Top court rules Imran Khan’s party eligible for reserved seats

Top court rules Imran Khan’s party eligible for reserved seats

By Staff Reporter

ISLAMABAD: Pakistan’s Supreme Court on Friday ruled that the party of jailed former prime minister Imran Khan is eligible for reserved seats in parliament, a landmark verdict that piles pressure on the fragile ruling coalition of Prime Minister Shehbaz Sharif.

The court’s decision means Khan’s Pakistan Tehreek-e-Insaf (PTI) party is entitled to over 20 extra seats in the National Assembly, the lower house of parliament.

The party had contested the February 8 general elections as independents after it was barred from the polls, but won the most seats. However, the election commission ruled they were ineligible for the 70 reserved seats for women and minorities, which are allocated to political parties only.

The seats were later allotted to other parties, mostly from those in Sharif’s ruling coalition. The PTI is expected to get up to 23 reserved seats, taking its total strength in the National Assembly to over 100.

In Pakistan, parties are allocated 70 reserved seats — 60 for women, 10 for non-Muslims — in proportion to the number of seats won in general elections. This completes the National Assembly’s total 336 seats.

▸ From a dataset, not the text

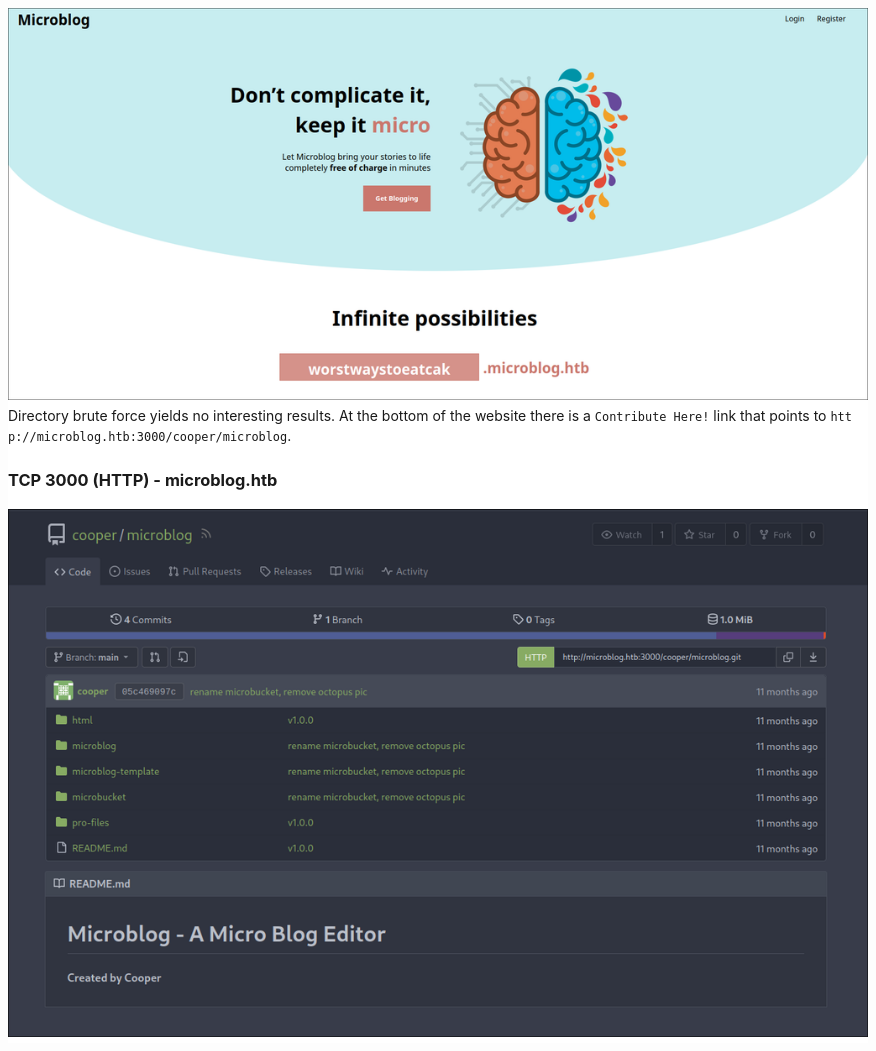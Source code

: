![app_microblog](/assets/img/HTB/Evidence/Format/app_microblog.png)
Directory brute force yields no interesting results. At the bottom of the website there is a `Contribute Here!` link that points to `http://microblog.htb:3000/cooper/microblog`.

### TCP 3000 (HTTP) - microblog.htb
![microblog](/assets/img/HTB/Evidence/Format/microblog.png)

A simple majority in Pakistan’s parliament is 169 out of 336 seats.

The ruling coalition still has a majority in the 336-member lower house, but the verdict bolsters the political position of Khan’s supporters, who have alleged electoral fraud and questioned the transparency of the polls.

The Supreme Court set aside a pervious order of Peshawar High Court and said the ECP order declaring the PTI ineligible for reserved seats was “ultra vires of the constitution, without lawful authority and of no legal effect.”

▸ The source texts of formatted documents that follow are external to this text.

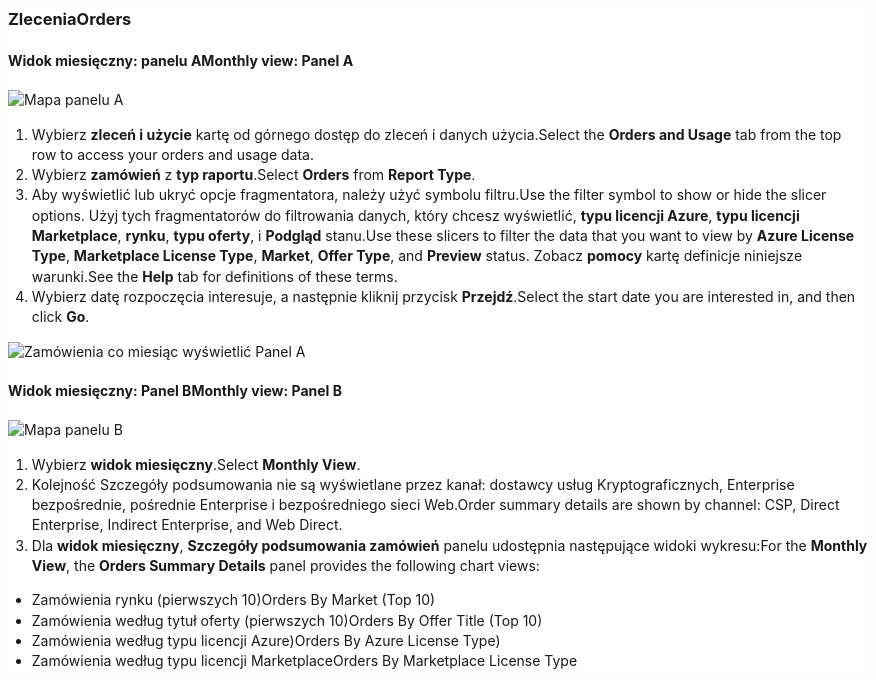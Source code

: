 
### <a name="orders"></a><span data-ttu-id="89fdd-172">Zlecenia</span><span class="sxs-lookup"><span data-stu-id="89fdd-172">Orders</span></span>
#### <a name="monthly-view-panel-a"></a><span data-ttu-id="89fdd-173">Widok miesięczny: panelu A</span><span class="sxs-lookup"><span data-stu-id="89fdd-173">Monthly view: Panel A</span></span>

![Mapa panelu A][10]

  1. <span data-ttu-id="89fdd-175">Wybierz **zleceń i użycie** kartę od górnego dostęp do zleceń i danych użycia.</span><span class="sxs-lookup"><span data-stu-id="89fdd-175">Select the **Orders and Usage** tab from the top row to access your orders and usage data.</span></span>
  2. <span data-ttu-id="89fdd-176">Wybierz **zamówień** z **typ raportu**.</span><span class="sxs-lookup"><span data-stu-id="89fdd-176">Select **Orders** from **Report Type**.</span></span>
  3. <span data-ttu-id="89fdd-177">Aby wyświetlić lub ukryć opcje fragmentatora, należy użyć symbolu filtru.</span><span class="sxs-lookup"><span data-stu-id="89fdd-177">Use the filter symbol to show or hide the slicer options.</span></span>  <span data-ttu-id="89fdd-178">Użyj tych fragmentatorów do filtrowania danych, który chcesz wyświetlić, **typu licencji Azure**, **typu licencji Marketplace**, **rynku**, **typu oferty**, i **Podgląd** stanu.</span><span class="sxs-lookup"><span data-stu-id="89fdd-178">Use these slicers to filter the data that you want to view by **Azure License Type**, **Marketplace License Type**, **Market**, **Offer Type**, and **Preview** status.</span></span>  <span data-ttu-id="89fdd-179">Zobacz **pomocy** kartę definicje niniejsze warunki.</span><span class="sxs-lookup"><span data-stu-id="89fdd-179">See the **Help** tab for definitions of these terms.</span></span>
  4. <span data-ttu-id="89fdd-180">Wybierz datę rozpoczęcia interesuje, a następnie kliknij przycisk **Przejdź**.</span><span class="sxs-lookup"><span data-stu-id="89fdd-180">Select the start date you are interested in, and then click **Go**.</span></span>

  ![Zamówienia co miesiąc wyświetlić Panel A][14]

#### <a name="monthly-view-panel-b"></a><span data-ttu-id="89fdd-182">Widok miesięczny: Panel B</span><span class="sxs-lookup"><span data-stu-id="89fdd-182">Monthly view: Panel B</span></span>

  ![Mapa panelu B][11]

  1. <span data-ttu-id="89fdd-184">Wybierz **widok miesięczny**.</span><span class="sxs-lookup"><span data-stu-id="89fdd-184">Select **Monthly View**.</span></span>
  2. <span data-ttu-id="89fdd-185">Kolejność Szczegóły podsumowania nie są wyświetlane przez kanał: dostawcy usług Kryptograficznych, Enterprise bezpośrednie, pośrednie Enterprise i bezpośredniego sieci Web.</span><span class="sxs-lookup"><span data-stu-id="89fdd-185">Order summary details are shown by channel: CSP, Direct Enterprise, Indirect Enterprise, and Web Direct.</span></span>
  3. <span data-ttu-id="89fdd-186">Dla **widok miesięczny**, **Szczegóły podsumowania zamówień** panelu udostępnia następujące widoki wykresu:</span><span class="sxs-lookup"><span data-stu-id="89fdd-186">For the **Monthly View**, the **Orders Summary Details** panel provides the following chart views:</span></span>

* <span data-ttu-id="89fdd-187">Zamówienia rynku (pierwszych 10)</span><span class="sxs-lookup"><span data-stu-id="89fdd-187">Orders By Market (Top 10)</span></span>
* <span data-ttu-id="89fdd-188">Zamówienia według tytuł oferty (pierwszych 10)</span><span class="sxs-lookup"><span data-stu-id="89fdd-188">Orders By Offer Title (Top 10)</span></span>
* <span data-ttu-id="89fdd-189">Zamówienia według typu licencji Azure)</span><span class="sxs-lookup"><span data-stu-id="89fdd-189">Orders By Azure License Type)</span></span>
* <span data-ttu-id="89fdd-190">Zamówienia według typu licencji Marketplace</span><span class="sxs-lookup"><span data-stu-id="89fdd-190">Orders By Marketplace License Type</span></span>


[1]: ./media/marketplace-publishing-report-seller-insights-user-guide/type-of-account-v2.png
[2]: ./media/marketplace-publishing-report-seller-insights-user-guide/default-sign-in-page.png
[3]: ./media/marketplace-publishing-report-seller-insights-user-guide/password-reset-microsoft-account.png
[4]: ./media/marketplace-publishing-report-seller-insights-user-guide/password-reset-work-or-school-account.png
[5]: ./media/marketplace-publishing-report-seller-insights-user-guide/admin-user-hierarchy.png
[6]: ./media/marketplace-publishing-report-seller-insights-user-guide/sign-in-page.png
[7]: ./media/marketplace-publishing-report-seller-insights-user-guide/summary-view.png
[8]: ./media/marketplace-publishing-report-seller-insights-user-guide/orders-overview-images.png
[9]: ./media/marketplace-publishing-report-seller-insights-user-guide/orders-overview-map.png
[10]: ./media/marketplace-publishing-report-seller-insights-user-guide/panel-map-a.png
[11]: ./media/marketplace-publishing-report-seller-insights-user-guide/panel-map-b.png
[12]: ./media/marketplace-publishing-report-seller-insights-user-guide/panel-map-c.png
[13]: ./media/marketplace-publishing-report-seller-insights-user-guide/panel-map-d.png
[14]: ./media/marketplace-publishing-report-seller-insights-user-guide/orders-monthly-view-panel-a.png
[15]: ./media/marketplace-publishing-report-seller-insights-user-guide/orders-monthly-view-panel-b.png
[16]: ./media/marketplace-publishing-report-seller-insights-user-guide/orders-monthly-view-panel-c.png
[17]: ./media/marketplace-publishing-report-seller-insights-user-guide/orders-monthly-view-panel-c-subject-area-dropdown.png
[18]: ./media/marketplace-publishing-report-seller-insights-user-guide/orders-monthly-view-panel-c-filter-symbol.png
[19]: ./media/marketplace-publishing-report-seller-insights-user-guide/orders-monthly-view-panel-d.png
[20]: ./media/marketplace-publishing-report-seller-insights-user-guide/orders-monthly-view-panel-d-filters.png
[21]: ./media/marketplace-publishing-report-seller-insights-user-guide/usage-monthly-view-panel-a.png
[22]: ./media/marketplace-publishing-report-seller-insights-user-guide/orders-monthly-view-panel-b.png
[23]: ./media/marketplace-publishing-report-seller-insights-user-guide/usage-monthly-view-panel-c.png
[24]: ./media/marketplace-publishing-report-seller-insights-user-guide/usage-monthly-view-panel-d-1.png
[25]: ./media/marketplace-publishing-report-seller-insights-user-guide/usage-monthly-view-panel-d-2.png
[26]: ./media/marketplace-publishing-report-seller-insights-user-guide/orders-usage-customer-detail-panel-detail.png
[27]: ./media/marketplace-publishing-report-seller-insights-user-guide/orders-usage-customer-detail-panel.png
[28]: ./media/marketplace-publishing-report-seller-insights-user-guide/customer-data-panel.png
[29]: ./media/marketplace-publishing-report-seller-insights-user-guide/user-management-add-user.png
[30]: ./media/marketplace-publishing-report-seller-insights-user-guide/user-management-edit-user.png
[31]: ./media/marketplace-publishing-report-seller-insights-user-guide/support-access.png
[32]: ./media/marketplace-publishing-report-seller-insights-user-guide/support-information.png
[33]: ./media/marketplace-publishing-report-seller-insights-user-guide/support-fill-out-and-submit.png
[34]: ./media/marketplace-publishing-report-seller-insights-user-guide/feedback-form.png
[35]: ./media/marketplace-publishing-report-seller-insights-user-guide/help.png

“PTI shall be eligible for women and ministries reserved seats in parliament,” Chief Justice Qazi Faez Isa said as he read the verdict in one of the petitions filed by the PTI-backed bloc. “As a political party, the PTI is entitled to its reserved seats.”

All candidates from Khan’s PTI party were forced to contest the February polls as independents after the party was stripped of its election symbol of the cricket bat by the ECP on the technical grounds that it did not hold intra-party elections, a prerequisite for any party to take part in polls.

After the election, the PTI-backed candidates were forced to join Sunni Ittehad Council, or SIC, party to claim a share of 70 reserved seats as independents are not eligible for the extra seats.

“It is declared that lack of denial of an election symbol does not in any way affect the right of a political party to participate in an election,” said the court order in one of the PTI petitions, which was supported by eight judges and opposed by five of the 13-member full court bench. “The Pakistan Tehreek-i-Insaf, PTI, was and is a party.”

The order said that elected members of the PTI could not be declared independents or candidates of the SIC and gave the PTI 15 days to submit its list of candidates entitled for reserved seats to the election commission.

The PTI has alleged that the election commission and a pro-military caretaker government that oversaw the polls indulged in electoral fraud to deprive it of a victory. The commission and military deny the charges.

The US House of Representatives and European countries have called on Islamabad to open a probe into the allegations, which Pakistan has rejected.

Khan was ousted from power in 2022 after he fell out with the country’s powerful military generals. The military denies it interferes in politics.

“This is what we have been saying, that we were robbed of our right,” said PTI chairman Gohar Khan. “The party which some people had wished to eliminate has been revived.”

The PTI said in a statement that 86 PTI-backed returned candidates in the National Assembly and 107 in the Punjab Assembly, 91 in the Khyber Pakhtunkhwa Assembly, and 9 in the Sindh Assembly “are entitled to be counted for the purpose of election to the reserved seats on the basis of proportional representation.”

The government will wait for the detailed judgment to decide on its course of action, Law Minister Azam Nazeer Tarar said. However, he pointed out that the petitions had been filed by the SIC but “relief” had been given by the court to the PTI, which did not file the pleas.

“A lot of confusion and questions have been born from this judgment,” he told reporters. “A situation has been created in which there is little clarity.”